Copy out each line below exactly as it appears.

+++ SUPPLIED DATA

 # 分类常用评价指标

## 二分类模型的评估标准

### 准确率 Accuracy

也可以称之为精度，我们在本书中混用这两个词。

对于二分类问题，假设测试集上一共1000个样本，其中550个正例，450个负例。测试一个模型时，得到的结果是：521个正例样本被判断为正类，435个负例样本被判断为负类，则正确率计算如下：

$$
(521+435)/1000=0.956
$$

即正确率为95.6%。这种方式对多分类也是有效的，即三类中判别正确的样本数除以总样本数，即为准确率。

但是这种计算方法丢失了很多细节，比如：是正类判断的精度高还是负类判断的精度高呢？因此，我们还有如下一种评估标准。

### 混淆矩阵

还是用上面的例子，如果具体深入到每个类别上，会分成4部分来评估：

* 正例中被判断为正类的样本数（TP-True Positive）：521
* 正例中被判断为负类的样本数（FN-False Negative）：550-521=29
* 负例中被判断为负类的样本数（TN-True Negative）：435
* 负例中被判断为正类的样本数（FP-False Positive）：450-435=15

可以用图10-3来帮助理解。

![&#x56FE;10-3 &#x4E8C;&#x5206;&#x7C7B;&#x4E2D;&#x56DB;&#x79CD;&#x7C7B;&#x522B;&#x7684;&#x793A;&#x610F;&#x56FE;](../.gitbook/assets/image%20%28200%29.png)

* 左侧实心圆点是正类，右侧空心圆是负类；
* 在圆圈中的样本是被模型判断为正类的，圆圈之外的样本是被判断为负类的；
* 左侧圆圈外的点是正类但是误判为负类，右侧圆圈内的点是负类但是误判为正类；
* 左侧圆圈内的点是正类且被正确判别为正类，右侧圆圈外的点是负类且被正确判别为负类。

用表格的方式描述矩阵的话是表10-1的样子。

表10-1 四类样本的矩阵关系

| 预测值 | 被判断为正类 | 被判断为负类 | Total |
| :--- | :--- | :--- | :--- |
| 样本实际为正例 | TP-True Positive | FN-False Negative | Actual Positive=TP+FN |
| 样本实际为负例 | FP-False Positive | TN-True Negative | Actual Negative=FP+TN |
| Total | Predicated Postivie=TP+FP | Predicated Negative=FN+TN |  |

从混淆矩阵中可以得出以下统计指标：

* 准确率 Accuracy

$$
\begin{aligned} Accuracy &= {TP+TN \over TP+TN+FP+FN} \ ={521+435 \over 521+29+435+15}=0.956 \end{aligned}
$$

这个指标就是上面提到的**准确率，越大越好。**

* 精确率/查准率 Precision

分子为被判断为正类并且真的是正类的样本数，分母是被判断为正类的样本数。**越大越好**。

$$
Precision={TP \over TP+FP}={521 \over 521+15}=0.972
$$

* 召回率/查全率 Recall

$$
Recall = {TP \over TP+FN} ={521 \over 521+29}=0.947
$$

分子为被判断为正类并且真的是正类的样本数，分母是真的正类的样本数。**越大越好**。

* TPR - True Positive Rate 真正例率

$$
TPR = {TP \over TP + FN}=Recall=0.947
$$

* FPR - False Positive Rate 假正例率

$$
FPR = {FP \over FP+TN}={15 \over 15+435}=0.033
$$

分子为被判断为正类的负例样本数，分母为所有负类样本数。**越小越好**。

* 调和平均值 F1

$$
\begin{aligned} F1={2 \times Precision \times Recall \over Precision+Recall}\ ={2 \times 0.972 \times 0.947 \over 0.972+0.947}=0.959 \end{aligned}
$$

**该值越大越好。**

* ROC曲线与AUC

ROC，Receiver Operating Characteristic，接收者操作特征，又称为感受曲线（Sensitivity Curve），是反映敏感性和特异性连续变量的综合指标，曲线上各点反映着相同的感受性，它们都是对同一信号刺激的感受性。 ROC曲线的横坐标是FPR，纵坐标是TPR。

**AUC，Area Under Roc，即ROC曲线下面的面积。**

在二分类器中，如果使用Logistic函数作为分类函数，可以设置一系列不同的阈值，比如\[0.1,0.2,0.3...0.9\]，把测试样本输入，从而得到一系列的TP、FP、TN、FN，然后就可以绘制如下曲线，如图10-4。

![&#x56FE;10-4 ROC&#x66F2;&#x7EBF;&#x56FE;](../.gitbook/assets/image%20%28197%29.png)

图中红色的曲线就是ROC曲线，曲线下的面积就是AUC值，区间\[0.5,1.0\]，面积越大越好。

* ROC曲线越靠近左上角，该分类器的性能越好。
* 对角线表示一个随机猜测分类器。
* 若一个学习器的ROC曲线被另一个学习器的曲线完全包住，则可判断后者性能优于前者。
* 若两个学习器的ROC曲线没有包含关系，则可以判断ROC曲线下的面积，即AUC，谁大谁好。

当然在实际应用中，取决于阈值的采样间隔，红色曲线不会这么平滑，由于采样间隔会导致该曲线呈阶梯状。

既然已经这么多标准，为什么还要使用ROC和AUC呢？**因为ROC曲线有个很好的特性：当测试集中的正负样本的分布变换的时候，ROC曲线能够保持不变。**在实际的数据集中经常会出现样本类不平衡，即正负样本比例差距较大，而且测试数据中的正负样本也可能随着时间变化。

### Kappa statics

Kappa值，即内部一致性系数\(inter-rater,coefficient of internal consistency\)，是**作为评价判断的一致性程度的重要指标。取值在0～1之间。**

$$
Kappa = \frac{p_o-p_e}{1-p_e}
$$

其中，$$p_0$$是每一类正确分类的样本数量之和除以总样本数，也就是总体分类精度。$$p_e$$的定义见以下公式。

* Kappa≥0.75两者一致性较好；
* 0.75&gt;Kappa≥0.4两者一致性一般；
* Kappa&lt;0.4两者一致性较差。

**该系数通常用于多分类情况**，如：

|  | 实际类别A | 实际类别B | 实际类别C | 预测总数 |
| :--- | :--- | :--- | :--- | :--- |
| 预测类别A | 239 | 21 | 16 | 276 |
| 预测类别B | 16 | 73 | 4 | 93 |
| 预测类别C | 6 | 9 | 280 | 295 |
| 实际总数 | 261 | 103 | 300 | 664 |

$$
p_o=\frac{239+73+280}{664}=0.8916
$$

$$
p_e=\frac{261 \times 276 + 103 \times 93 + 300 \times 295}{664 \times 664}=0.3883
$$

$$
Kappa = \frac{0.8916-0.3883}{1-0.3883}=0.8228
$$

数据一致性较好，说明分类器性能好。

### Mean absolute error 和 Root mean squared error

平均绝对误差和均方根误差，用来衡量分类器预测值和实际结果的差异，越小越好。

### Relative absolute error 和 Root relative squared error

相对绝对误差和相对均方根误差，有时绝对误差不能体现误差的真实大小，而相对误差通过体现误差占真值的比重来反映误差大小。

++++++

**SOLVED EXERCISE**
 # 分类常用评价指标

## 二分类模型的评估标准

### 准确率 Accuracy

也可以称之为精度，我们在本书中混用这两个词。

对于二分类问题，假设测试集上一共1000个样本，其中550个正例，450个负例。测试一个模型时，得到的结果是：521个正例样本被判断为正类，435个负例样本被判断为负类，则正确率计算如下：

$$
(521+435)/1000=0.956
$$

即正确率为95.6%。这种方式对多分类也是有效的，即三类中判别正确的样本数除以总样本数，即为准确率。

但是这种计算方法丢失了很多细节，比如：是正类判断的精度高还是负类判断的精度高呢？因此，我们还有如下一种评估标准。

### 混淆矩阵

还是用上面的例子，如果具体深入到每个类别上，会分成4部分来评估：

* 正例中被判断为正类的样本数（TP-True Positive）：521
* 正例中被判断为负类的样本数（FN-False Negative）：550-521=29
* 负例中被判断为负类的样本数（TN-True Negative）：435
* 负例中被判断为正类的样本数（FP-False Positive）：450-435=15

可以用图10-3来帮助理解。

![&#x56FE;10-3 &#x4E8C;&#x5206;&#x7C7B;&#x4E2D;&#x56DB;&#x79CD;&#x7C7B;&#x522B;&#x7684;&#x793A;&#x610F;&#x56FE;](../.gitbook/assets/image%20%28200%29.png)

* 左侧实心圆点是正类，右侧空心圆是负类；
* 在圆圈中的样本是被模型判断为正类的，圆圈之外的样本是被判断为负类的；
* 左侧圆圈外的点是正类但是误判为负类，右侧圆圈内的点是负类但是误判为正类；
* 左侧圆圈内的点是正类且被正确判别为正类，右侧圆圈外的点是负类且被正确判别为负类。

用表格的方式描述矩阵的话是表10-1的样子。

表10-1 四类样本的矩阵关系

| 预测值 | 被判断为正类 | 被判断为负类 | Total |
| :--- | :--- | :--- | :--- |
| 样本实际为正例 | TP-True Positive | FN-False Negative | Actual Positive=TP+FN |
| 样本实际为负例 | FP-False Positive | TN-True Negative | Actual Negative=FP+TN |
| Total | Predicated Postivie=TP+FP | Predicated Negative=FN+TN |  |

从混淆矩阵中可以得出以下统计指标：

* 准确率 Accuracy

$$
\begin{aligned} Accuracy &= {TP+TN \over TP+TN+FP+FN} \ ={521+435 \over 521+29+435+15}=0.956 \end{aligned}
$$

这个指标就是上面提到的**准确率，越大越好。**

* 精确率/查准率 Precision

分子为被判断为正类并且真的是正类的样本数，分母是被判断为正类的样本数。**越大越好**。

$$
Precision={TP \over TP+FP}={521 \over 521+15}=0.972
$$

* 召回率/查全率 Recall

$$
Recall = {TP \over TP+FN} ={521 \over 521+29}=0.947
$$

分子为被判断为正类并且真的是正类的样本数，分母是真的正类的样本数。**越大越好**。

* TPR - True Positive Rate 真正例率

$$
TPR = {TP \over TP + FN}=Recall=0.947
$$

* FPR - False Positive Rate 假正例率

$$
FPR = {FP \over FP+TN}={15 \over 15+435}=0.033
$$

分子为被判断为正类的负例样本数，分母为所有负类样本数。**越小越好**。

* 调和平均值 F1

$$
\begin{aligned} F1={2 \times Precision \times Recall \over Precision+Recall}\ ={2 \times 0.972 \times 0.947 \over 0.972+0.947}=0.959 \end{aligned}
$$

**该值越大越好。**

* ROC曲线与AUC

ROC，Receiver Operating Characteristic，接收者操作特征，又称为感受曲线（Sensitivity Curve），是反映敏感性和特异性连续变量的综合指标，曲线上各点反映着相同的感受性，它们都是对同一信号刺激的感受性。 ROC曲线的横坐标是FPR，纵坐标是TPR。

**AUC，Area Under Roc，即ROC曲线下面的面积。**

在二分类器中，如果使用Logistic函数作为分类函数，可以设置一系列不同的阈值，比如\[0.1,0.2,0.3...0.9\]，把测试样本输入，从而得到一系列的TP、FP、TN、FN，然后就可以绘制如下曲线，如图10-4。

![&#x56FE;10-4 ROC&#x66F2;&#x7EBF;&#x56FE;](../.gitbook/assets/image%20%28197%29.png)

图中红色的曲线就是ROC曲线，曲线下的面积就是AUC值，区间\[0.5,1.0\]，面积越大越好。

* ROC曲线越靠近左上角，该分类器的性能越好。
* 对角线表示一个随机猜测分类器。
* 若一个学习器的ROC曲线被另一个学习器的曲线完全包住，则可判断后者性能优于前者。
* 若两个学习器的ROC曲线没有包含关系，则可以判断ROC曲线下的面积，即AUC，谁大谁好。

当然在实际应用中，取决于阈值的采样间隔，红色曲线不会这么平滑，由于采样间隔会导致该曲线呈阶梯状。

既然已经这么多标准，为什么还要使用ROC和AUC呢？**因为ROC曲线有个很好的特性：当测试集中的正负样本的分布变换的时候，ROC曲线能够保持不变。**在实际的数据集中经常会出现样本类不平衡，即正负样本比例差距较大，而且测试数据中的正负样本也可能随着时间变化。

### Kappa statics

Kappa值，即内部一致性系数\(inter-rater,coefficient of internal consistency\)，是**作为评价判断的一致性程度的重要指标。取值在0～1之间。**

$$
Kappa = \frac{p_o-p_e}{1-p_e}
$$

其中，$$p_0$$是每一类正确分类的样本数量之和除以总样本数，也就是总体分类精度。$$p_e$$的定义见以下公式。

* Kappa≥0.75两者一致性较好；
* 0.75&gt;Kappa≥0.4两者一致性一般；
* Kappa&lt;0.4两者一致性较差。

**该系数通常用于多分类情况**，如：

|  | 实际类别A | 实际类别B | 实际类别C | 预测总数 |
| :--- | :--- | :--- | :--- | :--- |
| 预测类别A | 239 | 21 | 16 | 276 |
| 预测类别B | 16 | 73 | 4 | 93 |
| 预测类别C | 6 | 9 | 280 | 295 |
| 实际总数 | 261 | 103 | 300 | 664 |

$$
p_o=\frac{239+73+280}{664}=0.8916
$$

$$
p_e=\frac{261 \times 276 + 103 \times 93 + 300 \times 295}{664 \times 664}=0.3883
$$

$$
Kappa = \frac{0.8916-0.3883}{1-0.3883}=0.8228
$$

数据一致性较好，说明分类器性能好。

### Mean absolute error 和 Root mean squared error

平均绝对误差和均方根误差，用来衡量分类器预测值和实际结果的差异，越小越好。

### Relative absolute error 和 Root relative squared error

相对绝对误差和相对均方根误差，有时绝对误差不能体现误差的真实大小，而相对误差通过体现误差占真值的比重来反映误差大小。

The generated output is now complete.